クラス代表決定戦の翌日。
夕食後の自由時間、五十嵐は一人第四アリーナ整備室で日本国防軍第三世代IS“紫電”の整備を行っていた。
本来なら寮から遠くにある整備室での整備は夕食前までにして自由時間を満喫するのが普通だが、国防軍の試作ISをあまり見られたくないのと日本代表候補生に妨害されるのを嫌い夕食後の自由時間に整備をしていた。
自由時間と言っても一ヶ月毎の報告書作成と銃の整備、運動ぐらいしかやることない五十嵐には問題は無かった。
五十嵐は整備マニュアルに従って十式55口径120mm狙撃銃の整備を行う。
長いクリーニングロッドを組み立て砲口から入れて砲身内に残った砲弾の発射火薬の燃えカスや発射薬が燃えてできた煤を拭き取る。

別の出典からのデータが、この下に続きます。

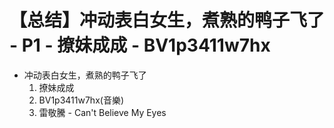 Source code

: # 【总结】冲动表白女生，煮熟的鸭子飞了 - P1 - 撩妹成成 - BV1p3411w7hx

-   冲动表白女生，煮熟的鸭子飞了
    1.  撩妹成成
    2.  BV1p3411w7hx(音樂)
    3.  雷敬騰 - Can't Believe My Eyes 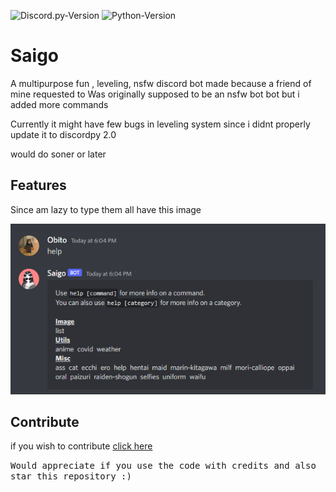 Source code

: 
![Discord.py-Version](https://img.shields.io/badge/discord.py-2.0.0a-blue?style=flat-square)
   ![Python-Version](https://img.shields.io/badge/python-3.8.5-green?style=flat-square)

# Saigo

A multipurpose fun , leveling, nsfw discord bot made because a friend of mine requested to
Was originally supposed to be an nsfw bot bot but i added more commands

Currently it might have few bugs in leveling system since i didnt properly update it to discordpy 2.0

would do soner or later

## Features
Since am lazy to type them all have this image
<p align="left"><img src="image.png"></image>
</p>

## Contribute

if you wish to contribute [click here](https://github.com/obitozx/Saigo/blob/main/CONTRIBUTING.md)


<tt>Would appreciate if you use the code with credits and also star this repository :) </tt>

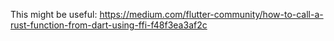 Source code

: This might be useful: <https://medium.com/flutter-community/how-to-call-a-rust-function-from-dart-using-ffi-f48f3ea3af2c>
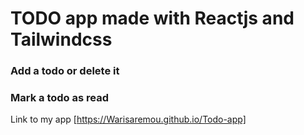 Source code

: # TODO app made with Reactjs and Tailwindcss

### Add a todo or delete it

### Mark a todo as read

Link to my app [https://Warisaremou.github.io/Todo-app]
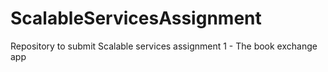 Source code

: # ScalableServicesAssignment
Repository to submit Scalable services assignment 1 - The book exchange app
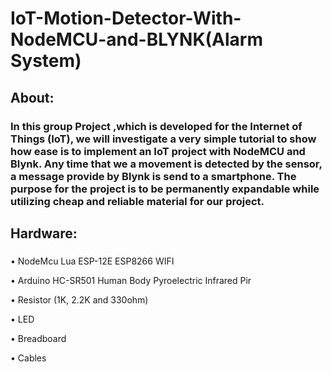 # IoT-Motion-Detector-With-NodeMCU-and-BLYNK(Alarm System)

## About: 

### In this group Project ,which is  developed for the Internet of Things (IoT), we will investigate a very simple tutorial to show how ease is to implement an IoT project with NodeMCU and Blynk.  Any time that we a movement is detected by the sensor, a message provide by Blynk is send to a smartphone. The purpose for the project is to be permanently  expandable while utilizing cheap and reliable material for our project.

## Hardware:

### 
• NodeMcu Lua ESP-12E ESP8266 WIFI

• Arduino HC-SR501 Human Body Pyroelectric Infrared Pir

• Resistor (1K, 2.2K and 330ohm)

• LED

• Breadboard

• Cables





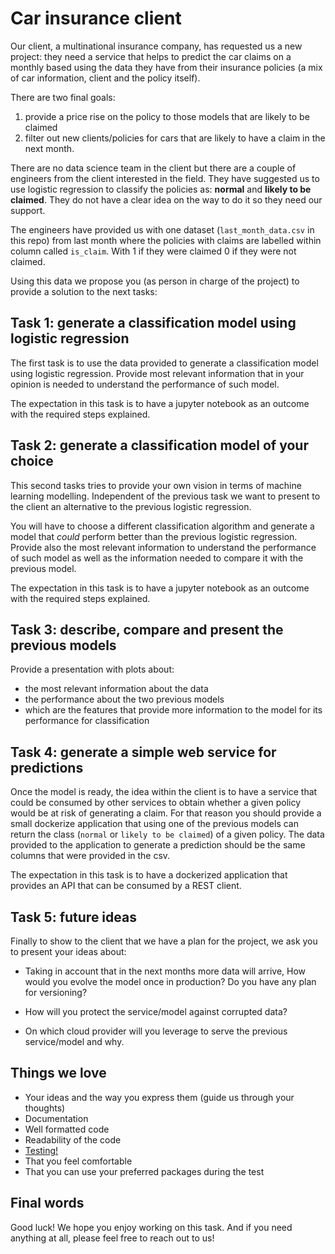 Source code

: # Car insurance client

Our client, a multinational insurance company, has requested us a new project: they need a service that helps to predict 
the car claims on a monthly based using the data they have from their insurance policies (a mix of car information, client
and the policy itself).

There are two final goals: 
1. provide a price rise on the policy to those models that are likely to be claimed
2. filter out new clients/policies for cars that are likely to have a claim in the next month. 

There are no data science team in the client but there are a couple of engineers from the client interested in the field. 
They have suggested us to use logistic regression to classify the policies as: **normal** and **likely to be claimed**. 
They do not have a clear idea on the way to do it so they need our support. 

The engineers have provided us with one dataset (`last_month_data.csv` in this repo) from last month where the policies with claims are labelled within column called `is_claim`. With 1 if they were claimed 0 if they were not claimed.

Using this data we propose you (as person in charge of the project) to provide a solution to the next tasks:

## **Task 1**: generate a classification model using logistic regression
The first task is to use the data provided to generate a classification model using logistic regression.
Provide most relevant information that in your opinion is needed to understand the performance of such model.

The expectation in this task is to have a jupyter notebook as an outcome with the required steps explained. 

## **Task 2**: generate a classification model of your choice

This second tasks tries to provide your own vision in terms of machine learning modelling. Independent of the previous task
we want to present to the client an alternative to the previous logistic regression.

You will have to choose a different classification algorithm and generate a model that *could* perform better than the 
previous logistic regression. Provide also the most relevant information to understand the performance of such model as well
as the information needed to compare it with the previous model. 

The expectation in this task is to have a jupyter notebook as an outcome with the required steps explained. 

## **Task 3**: describe, compare and present the previous models

Provide a presentation with plots about:
- the most relevant information about the data
- the performance about the two previous models
- which are the features that provide more information to the model for its performance for classification

## **Task 4**: generate a simple web service for predictions

Once the model is ready, the idea within the client is to have a service that could be consumed by other services to
obtain whether a given policy would be at risk of generating a claim. For that reason you should provide a small dockerize
application that using one of the previous models can return the class (`normal` or `likely to be claimed`) of a given policy. The data provided to the application to generate a prediction should be the same columns that were provided in the csv.

The expectation in this task is to have a dockerized application that provides an API that can be consumed by a REST client.

## **Task 5**: future ideas

Finally to show to the client that we have a plan for the project, we ask you to present your ideas about: 

- Taking in account that in the next months more data will arrive, How would you evolve the model once in production? Do 
you have any plan for versioning?

- How will you protect the service/model against corrupted data? 

- On which cloud provider will you leverage to serve the previous service/model and why.


## Things we love

- Your ideas and the way you express them (guide us through your thoughts)
- Documentation
- Well formatted code
- Readability of the code
- <ins>Testing!</ins>
- That you feel comfortable
- That you can use your preferred packages during the test


## Final words

Good luck! We hope you enjoy working on this task. And if you need anything at all, please feel free to reach out to us!
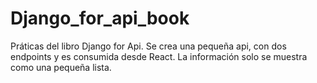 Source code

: # Django_for_api_book
Práticas del libro Django for Api.
Se crea una pequeña api, con dos endpoints y es consumida desde React.
La información solo se muestra como una pequeña lista.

背後から気配を感じて、ホルスターから9mm拳銃を抜いて振り返る。
「きゃ!」
銃口を向けた先には眼鏡を掛け、髪を後ろで纏めた女子生徒が驚いて床に尻餅をついていた。
「お前は誰だ?」
「わ、私は二年の黛薫子!し、新聞部の副部長をしているの!」
女子生徒は銃を向けられて、焦った様子で喋る。
五十嵐は害は無い生徒だと思い、銃口を下げてホルスターに仕舞った。
「...私をあんな馬鹿な代表候補生と一緒にして欲しくないな...あと、これ名刺。」
「...それで何の用ですか?」
名刺を胸ポケットに仕舞うと、工具箱を置いた机に体を向けた。
黛は何時もの通りに戻ったのかボイスレコーダーを向けて、無邪気な子供の様な瞳を向けた。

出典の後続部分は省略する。